- **Problem statement**:
In the records that follow, find each line with the word "enumerável" and copy it.

* * *

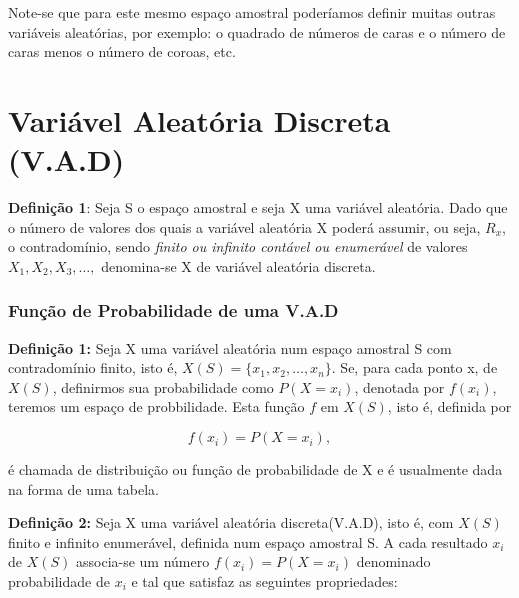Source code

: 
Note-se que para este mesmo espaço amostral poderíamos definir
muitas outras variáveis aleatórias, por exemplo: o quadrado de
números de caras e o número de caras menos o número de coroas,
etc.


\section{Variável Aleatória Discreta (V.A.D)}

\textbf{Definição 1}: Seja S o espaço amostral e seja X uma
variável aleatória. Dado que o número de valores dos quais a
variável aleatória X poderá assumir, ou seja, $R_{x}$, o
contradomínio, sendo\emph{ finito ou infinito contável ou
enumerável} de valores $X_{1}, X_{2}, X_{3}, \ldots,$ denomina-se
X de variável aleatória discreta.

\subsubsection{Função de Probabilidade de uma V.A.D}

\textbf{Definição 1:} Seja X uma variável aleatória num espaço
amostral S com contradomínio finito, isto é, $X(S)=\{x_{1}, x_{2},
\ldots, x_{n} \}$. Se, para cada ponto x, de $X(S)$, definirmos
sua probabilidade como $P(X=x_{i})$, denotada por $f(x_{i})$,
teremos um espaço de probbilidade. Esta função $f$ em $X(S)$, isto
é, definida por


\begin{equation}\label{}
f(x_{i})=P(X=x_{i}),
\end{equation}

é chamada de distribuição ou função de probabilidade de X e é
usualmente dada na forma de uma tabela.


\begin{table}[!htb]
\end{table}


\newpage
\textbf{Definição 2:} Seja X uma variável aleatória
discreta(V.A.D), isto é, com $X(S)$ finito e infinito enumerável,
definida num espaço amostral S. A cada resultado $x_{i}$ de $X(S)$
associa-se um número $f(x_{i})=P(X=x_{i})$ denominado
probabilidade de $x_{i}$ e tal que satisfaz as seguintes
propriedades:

* * *

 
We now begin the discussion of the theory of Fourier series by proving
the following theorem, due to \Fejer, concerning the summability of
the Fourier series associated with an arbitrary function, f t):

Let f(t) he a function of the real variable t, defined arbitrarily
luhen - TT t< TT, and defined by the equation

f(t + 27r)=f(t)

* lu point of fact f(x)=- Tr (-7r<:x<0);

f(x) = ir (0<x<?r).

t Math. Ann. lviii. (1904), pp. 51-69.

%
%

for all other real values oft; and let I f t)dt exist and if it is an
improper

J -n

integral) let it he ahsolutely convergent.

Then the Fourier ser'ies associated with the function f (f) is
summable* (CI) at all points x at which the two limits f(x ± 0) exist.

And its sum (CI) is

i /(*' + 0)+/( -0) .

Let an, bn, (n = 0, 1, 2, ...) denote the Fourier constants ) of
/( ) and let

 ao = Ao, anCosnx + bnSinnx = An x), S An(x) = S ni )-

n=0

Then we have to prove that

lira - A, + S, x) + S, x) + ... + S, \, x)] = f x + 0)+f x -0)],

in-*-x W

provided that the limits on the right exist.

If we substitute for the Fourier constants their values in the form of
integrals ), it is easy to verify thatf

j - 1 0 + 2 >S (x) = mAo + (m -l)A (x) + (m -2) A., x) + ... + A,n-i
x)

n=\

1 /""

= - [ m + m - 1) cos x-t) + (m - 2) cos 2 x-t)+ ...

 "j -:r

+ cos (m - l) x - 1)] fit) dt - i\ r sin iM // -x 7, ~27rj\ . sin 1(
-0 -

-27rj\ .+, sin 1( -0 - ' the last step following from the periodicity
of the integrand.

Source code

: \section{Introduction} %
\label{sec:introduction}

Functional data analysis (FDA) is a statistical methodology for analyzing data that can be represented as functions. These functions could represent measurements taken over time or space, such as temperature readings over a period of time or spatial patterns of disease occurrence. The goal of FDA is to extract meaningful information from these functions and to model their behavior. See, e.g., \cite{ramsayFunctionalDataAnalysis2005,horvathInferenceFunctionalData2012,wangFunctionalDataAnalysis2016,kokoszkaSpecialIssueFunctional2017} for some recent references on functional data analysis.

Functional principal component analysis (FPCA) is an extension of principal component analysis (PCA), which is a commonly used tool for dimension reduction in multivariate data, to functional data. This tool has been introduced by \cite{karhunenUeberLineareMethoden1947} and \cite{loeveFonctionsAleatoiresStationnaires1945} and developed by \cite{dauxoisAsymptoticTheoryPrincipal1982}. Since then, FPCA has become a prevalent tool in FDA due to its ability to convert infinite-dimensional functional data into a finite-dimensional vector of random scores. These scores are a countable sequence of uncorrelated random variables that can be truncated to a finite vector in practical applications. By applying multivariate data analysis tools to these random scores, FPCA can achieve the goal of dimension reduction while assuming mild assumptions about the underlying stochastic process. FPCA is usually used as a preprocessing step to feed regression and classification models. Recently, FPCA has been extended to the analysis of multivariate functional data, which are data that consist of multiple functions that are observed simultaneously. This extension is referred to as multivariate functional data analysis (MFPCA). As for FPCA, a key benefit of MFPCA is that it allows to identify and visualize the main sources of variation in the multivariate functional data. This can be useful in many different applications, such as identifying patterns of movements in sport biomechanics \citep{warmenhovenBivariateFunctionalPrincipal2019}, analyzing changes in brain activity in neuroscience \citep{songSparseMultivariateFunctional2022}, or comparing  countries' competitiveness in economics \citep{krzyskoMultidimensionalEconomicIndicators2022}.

* * *

- **Reply**:
enumerável} de valores $X_{1}, X_{2}, X_{3}, \ldots,$ denomina-se
discreta(V.A.D), isto é, com $X(S)$ finito e infinito enumerável,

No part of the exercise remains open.